→ **What you are asked to do**: Pictures in the records are to be excluded from an otherwise exact copy.

→ **Listed entries**:
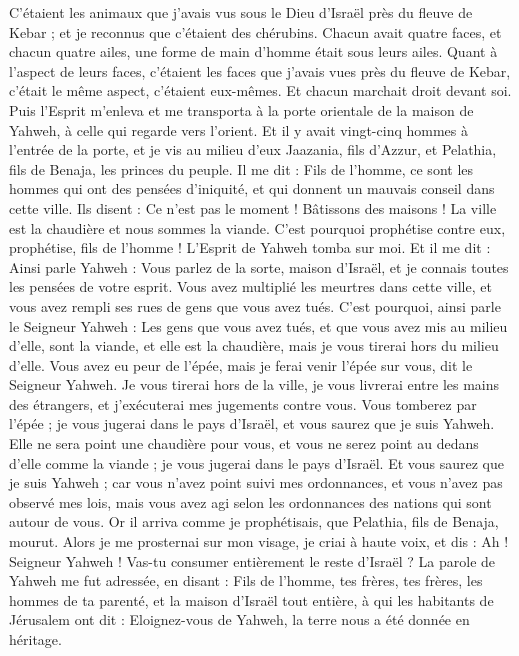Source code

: \begin{multicols}{2}
C’étaient les animaux que j'avais vus sous le Dieu d'Israël près du fleuve de Kebar ; et je reconnus que c'étaient des chérubins.
Chacun avait quatre faces, et chacun quatre ailes, une forme de main d'homme était sous leurs ailes.
Quant à l’aspect de leurs faces, c'étaient les faces que j'avais vues près du fleuve de Kebar, c’était le même aspect, c’étaient eux-mêmes. Et chacun marchait droit devant soi.
\VerseOne{}Puis l'Esprit m'enleva et me transporta à la porte orientale de la maison de Yahweh, à celle qui regarde vers l'orient. Et il y avait vingt-cinq hommes à l'entrée de la porte, et je vis au milieu d'eux Jaazania, fils d’Azzur, et Pelathia, fils de Benaja, les princes du peuple.
Il me dit : Fils de l’homme, ce sont les hommes qui ont des pensées d'iniquité, et qui donnent un mauvais conseil dans cette ville\FTNT{}.
Ils disent : Ce n'est pas le moment ! Bâtissons des maisons ! La ville est la chaudière et nous sommes la viande.
C'est pourquoi prophétise contre eux, prophétise, fils de l’homme !
L'Esprit de Yahweh tomba sur moi. Et il me dit : Ainsi parle Yahweh : Vous parlez de la sorte, maison d'Israël, et je connais toutes les pensées de votre esprit.
Vous avez multiplié les meurtres dans cette ville, et vous avez rempli ses rues de gens que vous avez tués.
C'est pourquoi, ainsi parle le Seigneur Yahweh : Les gens que vous avez tués, et que vous avez mis au milieu d'elle, sont la viande, et elle est la chaudière, mais je vous tirerai hors du milieu d'elle\FTNT{}.
Vous avez eu peur de l'épée, mais je ferai venir l'épée sur vous, dit le Seigneur Yahweh\FTNT{}.
Je vous tirerai hors de la ville, je vous livrerai entre les mains des étrangers, et j'exécuterai mes jugements contre vous.
Vous tomberez par l'épée ; je vous jugerai dans le pays d'Israël, et vous saurez que je suis Yahweh.
Elle ne sera point une chaudière pour vous, et vous ne serez point au dedans d'elle comme la viande ; je vous jugerai dans le pays d'Israël.
Et vous saurez que je suis Yahweh ; car vous n'avez point suivi mes ordonnances, et vous n'avez pas observé mes lois, mais vous avez agi selon les ordonnances des nations qui sont autour de vous.
Or il arriva comme je prophétisais, que Pelathia, fils de Benaja, mourut.  Alors je me prosternai sur mon visage, je criai à haute voix, et dis : Ah ! Seigneur Yahweh ! Vas-tu consumer entièrement le reste d'Israël ?
La parole de Yahweh me fut adressée, en disant :
Fils de l’homme, tes frères, tes frères, les hommes de ta parenté, et la maison d'Israël tout entière, à qui les habitants de Jérusalem ont dit : Eloignez-vous de Yahweh, la terre nous a été donnée en héritage.

\end{multicols}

→ **Solution to the exercise**:
Source code

: \begin{multicols}{2}
C’étaient les animaux que j'avais vus sous le Dieu d'Israël près du fleuve de Kebar ; et je reconnus que c'étaient des chérubins.
Chacun avait quatre faces, et chacun quatre ailes, une forme de main d'homme était sous leurs ailes.
Quant à l’aspect de leurs faces, c'étaient les faces que j'avais vues près du fleuve de Kebar, c’était le même aspect, c’étaient eux-mêmes. Et chacun marchait droit devant soi.
\VerseOne{}Puis l'Esprit m'enleva et me transporta à la porte orientale de la maison de Yahweh, à celle qui regarde vers l'orient. Et il y avait vingt-cinq hommes à l'entrée de la porte, et je vis au milieu d'eux Jaazania, fils d’Azzur, et Pelathia, fils de Benaja, les princes du peuple.
Il me dit : Fils de l’homme, ce sont les hommes qui ont des pensées d'iniquité, et qui donnent un mauvais conseil dans cette ville\FTNT{}.
Ils disent : Ce n'est pas le moment ! Bâtissons des maisons ! La ville est la chaudière et nous sommes la viande.
C'est pourquoi prophétise contre eux, prophétise, fils de l’homme !
L'Esprit de Yahweh tomba sur moi. Et il me dit : Ainsi parle Yahweh : Vous parlez de la sorte, maison d'Israël, et je connais toutes les pensées de votre esprit.
Vous avez multiplié les meurtres dans cette ville, et vous avez rempli ses rues de gens que vous avez tués.
C'est pourquoi, ainsi parle le Seigneur Yahweh : Les gens que vous avez tués, et que vous avez mis au milieu d'elle, sont la viande, et elle est la chaudière, mais je vous tirerai hors du milieu d'elle\FTNT{}.
Vous avez eu peur de l'épée, mais je ferai venir l'épée sur vous, dit le Seigneur Yahweh\FTNT{}.
Je vous tirerai hors de la ville, je vous livrerai entre les mains des étrangers, et j'exécuterai mes jugements contre vous.
Vous tomberez par l'épée ; je vous jugerai dans le pays d'Israël, et vous saurez que je suis Yahweh.
Elle ne sera point une chaudière pour vous, et vous ne serez point au dedans d'elle comme la viande ; je vous jugerai dans le pays d'Israël.
Et vous saurez que je suis Yahweh ; car vous n'avez point suivi mes ordonnances, et vous n'avez pas observé mes lois, mais vous avez agi selon les ordonnances des nations qui sont autour de vous.
Or il arriva comme je prophétisais, que Pelathia, fils de Benaja, mourut.  Alors je me prosternai sur mon visage, je criai à haute voix, et dis : Ah ! Seigneur Yahweh ! Vas-tu consumer entièrement le reste d'Israël ?
La parole de Yahweh me fut adressée, en disant :
Fils de l’homme, tes frères, tes frères, les hommes de ta parenté, et la maison d'Israël tout entière, à qui les habitants de Jérusalem ont dit : Eloignez-vous de Yahweh, la terre nous a été donnée en héritage.

\end{multicols}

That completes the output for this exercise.